When an idea is in the air, points go to the first writer to pluck it out and put it down.
That's OK though, I've still got some ideas I can claim to be ahead of the curve on. One question I've been asking about for the past several years is finally being taken seriously. How many surplus Chinese men are there?
A perennial problem in Chinese history is that in famine times in China, families killed girl babies when they couldn't feed them. Boy babies were preserved because sons support their parents in their old age, while girls are married out and separated from their families and obligations thereto, forever. (Even widows' remarriage rights were controlled by their in-laws.)
What this means, is that a generation after a really widespread famine, there was a surplus of young men who couldn't get married because there weren't enough women. This to say the least, makes for social instablility. The last time this happened on a really massive scale, was before the T'ai Ping Rebellion, which set records for casualties that lasted well into the 20th century.
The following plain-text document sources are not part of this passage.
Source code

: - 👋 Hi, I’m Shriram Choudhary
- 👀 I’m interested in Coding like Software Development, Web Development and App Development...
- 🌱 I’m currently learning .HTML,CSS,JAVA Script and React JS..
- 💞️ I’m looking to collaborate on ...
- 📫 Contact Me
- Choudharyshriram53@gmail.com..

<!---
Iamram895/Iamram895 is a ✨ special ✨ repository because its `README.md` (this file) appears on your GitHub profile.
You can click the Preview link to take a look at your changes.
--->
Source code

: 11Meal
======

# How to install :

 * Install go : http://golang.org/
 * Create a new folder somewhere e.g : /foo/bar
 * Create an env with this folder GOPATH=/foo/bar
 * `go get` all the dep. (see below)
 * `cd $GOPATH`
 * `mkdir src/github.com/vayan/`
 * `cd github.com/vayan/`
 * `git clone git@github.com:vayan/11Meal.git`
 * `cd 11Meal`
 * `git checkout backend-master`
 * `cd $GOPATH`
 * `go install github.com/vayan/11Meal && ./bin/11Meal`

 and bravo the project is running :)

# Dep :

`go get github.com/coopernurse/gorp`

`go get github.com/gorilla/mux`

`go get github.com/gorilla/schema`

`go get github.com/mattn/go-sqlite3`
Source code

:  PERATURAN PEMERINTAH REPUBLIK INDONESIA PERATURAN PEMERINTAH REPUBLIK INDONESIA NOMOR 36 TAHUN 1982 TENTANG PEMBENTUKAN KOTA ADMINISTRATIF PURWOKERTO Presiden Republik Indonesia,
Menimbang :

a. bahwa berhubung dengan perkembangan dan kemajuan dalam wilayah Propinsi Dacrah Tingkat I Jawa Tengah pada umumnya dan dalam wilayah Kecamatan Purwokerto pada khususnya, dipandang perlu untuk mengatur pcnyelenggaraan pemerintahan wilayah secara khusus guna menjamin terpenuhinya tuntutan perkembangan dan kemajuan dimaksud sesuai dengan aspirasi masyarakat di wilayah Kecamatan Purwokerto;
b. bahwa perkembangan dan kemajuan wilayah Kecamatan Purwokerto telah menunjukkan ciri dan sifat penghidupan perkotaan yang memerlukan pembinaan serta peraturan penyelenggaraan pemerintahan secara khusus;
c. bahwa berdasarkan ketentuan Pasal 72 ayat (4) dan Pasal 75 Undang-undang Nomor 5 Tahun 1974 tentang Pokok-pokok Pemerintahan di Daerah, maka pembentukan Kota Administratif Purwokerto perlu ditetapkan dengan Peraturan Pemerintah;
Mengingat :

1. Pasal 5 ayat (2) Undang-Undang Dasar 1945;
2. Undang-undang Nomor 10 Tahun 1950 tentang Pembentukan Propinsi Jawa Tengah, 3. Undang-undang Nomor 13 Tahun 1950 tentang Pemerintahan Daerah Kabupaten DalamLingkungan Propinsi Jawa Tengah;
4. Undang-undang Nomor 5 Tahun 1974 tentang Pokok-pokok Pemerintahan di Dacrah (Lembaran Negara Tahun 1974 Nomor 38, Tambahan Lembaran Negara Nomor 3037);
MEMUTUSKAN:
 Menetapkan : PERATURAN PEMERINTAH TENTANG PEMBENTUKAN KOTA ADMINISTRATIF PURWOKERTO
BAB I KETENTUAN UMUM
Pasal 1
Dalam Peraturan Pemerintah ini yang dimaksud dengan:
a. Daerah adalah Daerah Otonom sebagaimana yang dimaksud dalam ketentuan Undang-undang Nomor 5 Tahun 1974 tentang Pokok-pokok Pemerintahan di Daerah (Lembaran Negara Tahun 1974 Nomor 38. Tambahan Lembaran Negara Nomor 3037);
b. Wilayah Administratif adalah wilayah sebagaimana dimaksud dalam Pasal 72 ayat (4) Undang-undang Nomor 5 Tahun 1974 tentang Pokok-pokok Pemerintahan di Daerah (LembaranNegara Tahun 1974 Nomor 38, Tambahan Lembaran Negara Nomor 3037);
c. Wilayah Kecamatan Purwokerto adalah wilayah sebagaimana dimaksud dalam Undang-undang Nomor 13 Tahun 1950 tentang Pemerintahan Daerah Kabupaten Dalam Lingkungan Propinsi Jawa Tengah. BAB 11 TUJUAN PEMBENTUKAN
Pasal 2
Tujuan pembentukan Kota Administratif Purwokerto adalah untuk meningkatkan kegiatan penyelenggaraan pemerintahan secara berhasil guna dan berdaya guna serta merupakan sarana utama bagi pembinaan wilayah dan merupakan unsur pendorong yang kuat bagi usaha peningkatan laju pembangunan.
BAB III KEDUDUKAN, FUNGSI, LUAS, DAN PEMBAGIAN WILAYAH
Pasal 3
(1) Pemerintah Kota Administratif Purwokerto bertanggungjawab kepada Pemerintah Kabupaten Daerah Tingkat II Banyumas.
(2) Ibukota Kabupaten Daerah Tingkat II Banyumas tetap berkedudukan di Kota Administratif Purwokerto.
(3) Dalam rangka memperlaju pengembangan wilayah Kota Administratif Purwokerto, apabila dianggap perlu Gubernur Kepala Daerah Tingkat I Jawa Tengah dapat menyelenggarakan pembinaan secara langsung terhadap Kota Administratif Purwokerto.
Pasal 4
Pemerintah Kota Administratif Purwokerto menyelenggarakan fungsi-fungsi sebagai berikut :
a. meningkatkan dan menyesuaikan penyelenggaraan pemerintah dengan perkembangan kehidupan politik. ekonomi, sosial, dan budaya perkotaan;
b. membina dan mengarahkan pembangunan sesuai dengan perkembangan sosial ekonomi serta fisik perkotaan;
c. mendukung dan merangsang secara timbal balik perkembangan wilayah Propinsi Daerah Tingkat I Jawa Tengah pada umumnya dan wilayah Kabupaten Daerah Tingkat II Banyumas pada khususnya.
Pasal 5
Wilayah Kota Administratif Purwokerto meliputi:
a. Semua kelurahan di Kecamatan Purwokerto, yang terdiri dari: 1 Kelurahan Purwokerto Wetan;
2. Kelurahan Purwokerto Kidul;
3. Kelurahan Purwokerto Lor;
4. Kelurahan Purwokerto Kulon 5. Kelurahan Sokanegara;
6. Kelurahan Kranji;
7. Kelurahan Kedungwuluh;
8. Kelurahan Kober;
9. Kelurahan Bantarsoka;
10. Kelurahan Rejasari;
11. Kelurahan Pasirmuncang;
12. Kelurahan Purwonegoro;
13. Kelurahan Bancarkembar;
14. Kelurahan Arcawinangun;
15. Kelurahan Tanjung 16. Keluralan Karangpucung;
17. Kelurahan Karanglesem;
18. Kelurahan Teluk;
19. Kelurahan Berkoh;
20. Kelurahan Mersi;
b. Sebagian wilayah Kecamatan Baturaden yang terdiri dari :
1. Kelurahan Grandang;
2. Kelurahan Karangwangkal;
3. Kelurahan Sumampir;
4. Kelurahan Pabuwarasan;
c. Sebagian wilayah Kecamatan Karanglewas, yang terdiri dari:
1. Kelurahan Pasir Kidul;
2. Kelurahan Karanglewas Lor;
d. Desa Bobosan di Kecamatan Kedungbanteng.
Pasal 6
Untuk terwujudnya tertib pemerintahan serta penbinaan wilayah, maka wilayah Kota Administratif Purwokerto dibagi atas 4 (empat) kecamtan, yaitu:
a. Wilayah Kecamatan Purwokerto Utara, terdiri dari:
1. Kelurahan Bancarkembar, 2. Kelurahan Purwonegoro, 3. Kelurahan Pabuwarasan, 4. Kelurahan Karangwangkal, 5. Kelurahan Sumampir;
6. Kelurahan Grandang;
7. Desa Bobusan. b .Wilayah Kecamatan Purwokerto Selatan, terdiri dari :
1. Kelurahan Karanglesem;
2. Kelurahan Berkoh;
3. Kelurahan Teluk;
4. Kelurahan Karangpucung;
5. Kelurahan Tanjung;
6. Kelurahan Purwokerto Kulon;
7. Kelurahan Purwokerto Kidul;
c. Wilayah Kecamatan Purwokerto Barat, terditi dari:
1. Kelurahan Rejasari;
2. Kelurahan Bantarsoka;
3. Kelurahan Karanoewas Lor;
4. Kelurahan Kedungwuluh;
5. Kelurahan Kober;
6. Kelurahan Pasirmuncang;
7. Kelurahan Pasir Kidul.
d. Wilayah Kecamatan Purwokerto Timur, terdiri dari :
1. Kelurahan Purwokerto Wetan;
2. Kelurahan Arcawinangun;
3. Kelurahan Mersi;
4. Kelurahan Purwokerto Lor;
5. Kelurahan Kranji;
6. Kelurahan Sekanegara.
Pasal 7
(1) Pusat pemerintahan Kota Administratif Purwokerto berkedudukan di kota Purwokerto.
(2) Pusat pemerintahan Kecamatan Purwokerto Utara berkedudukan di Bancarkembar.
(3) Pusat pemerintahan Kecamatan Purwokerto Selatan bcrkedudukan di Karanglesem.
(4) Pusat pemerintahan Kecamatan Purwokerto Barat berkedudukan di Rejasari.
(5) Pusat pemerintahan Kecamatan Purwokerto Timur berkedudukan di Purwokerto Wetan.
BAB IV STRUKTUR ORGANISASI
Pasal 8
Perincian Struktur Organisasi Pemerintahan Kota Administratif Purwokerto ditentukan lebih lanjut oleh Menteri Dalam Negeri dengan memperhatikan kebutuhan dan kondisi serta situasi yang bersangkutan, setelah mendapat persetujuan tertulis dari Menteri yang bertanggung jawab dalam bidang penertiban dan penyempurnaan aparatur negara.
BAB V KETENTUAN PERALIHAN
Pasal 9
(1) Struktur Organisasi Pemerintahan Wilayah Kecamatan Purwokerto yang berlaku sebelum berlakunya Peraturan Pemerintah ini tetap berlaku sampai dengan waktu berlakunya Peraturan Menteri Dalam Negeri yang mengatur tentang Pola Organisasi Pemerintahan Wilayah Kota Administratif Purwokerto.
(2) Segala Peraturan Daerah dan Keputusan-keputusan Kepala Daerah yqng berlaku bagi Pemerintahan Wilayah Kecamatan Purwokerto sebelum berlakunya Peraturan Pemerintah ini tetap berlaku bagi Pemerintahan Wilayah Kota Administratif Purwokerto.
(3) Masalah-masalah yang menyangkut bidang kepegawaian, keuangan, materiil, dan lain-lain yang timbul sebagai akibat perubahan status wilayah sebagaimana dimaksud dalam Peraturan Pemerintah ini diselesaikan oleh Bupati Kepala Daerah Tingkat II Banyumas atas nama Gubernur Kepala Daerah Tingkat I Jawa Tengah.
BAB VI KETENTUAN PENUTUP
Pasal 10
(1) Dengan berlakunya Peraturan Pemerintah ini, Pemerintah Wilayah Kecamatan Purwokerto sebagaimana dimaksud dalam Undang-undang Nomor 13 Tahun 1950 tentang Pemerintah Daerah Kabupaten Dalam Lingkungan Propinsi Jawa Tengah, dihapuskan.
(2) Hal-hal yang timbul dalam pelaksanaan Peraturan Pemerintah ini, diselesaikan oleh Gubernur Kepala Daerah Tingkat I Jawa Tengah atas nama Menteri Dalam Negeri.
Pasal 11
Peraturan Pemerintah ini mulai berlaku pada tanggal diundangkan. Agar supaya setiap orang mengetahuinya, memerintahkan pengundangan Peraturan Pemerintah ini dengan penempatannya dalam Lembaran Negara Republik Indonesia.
So... some years back when reading about the "one-child policy" of the Chinese regime, and how it had led to sex-selection of boy children through abortion, it occurred to me that this was having the same effect on Chinese demographics that famines used to. (Not to mention that they've had widespread famines under the communists as well.) That generation of boys should be coming to maturity in large numbers right about now.
So how many extra boys are there? For years I couldn't find a durn thing about it, until recently when I've begun to find some estimates in articles about China. I have no idea how accurate they are, but they run at around 20 million (!!!). That's 20 million frustrated, horney young men who have to turn gay, patronize whorehouses or sublimate their sex drives in ways young men usually do - in stupid risk-taking behaviour and violence, i.e. they kill each other off until the sex ratio is more even. They are also fertile breeding ground for any Cause that offers a chance for rapine and pillage.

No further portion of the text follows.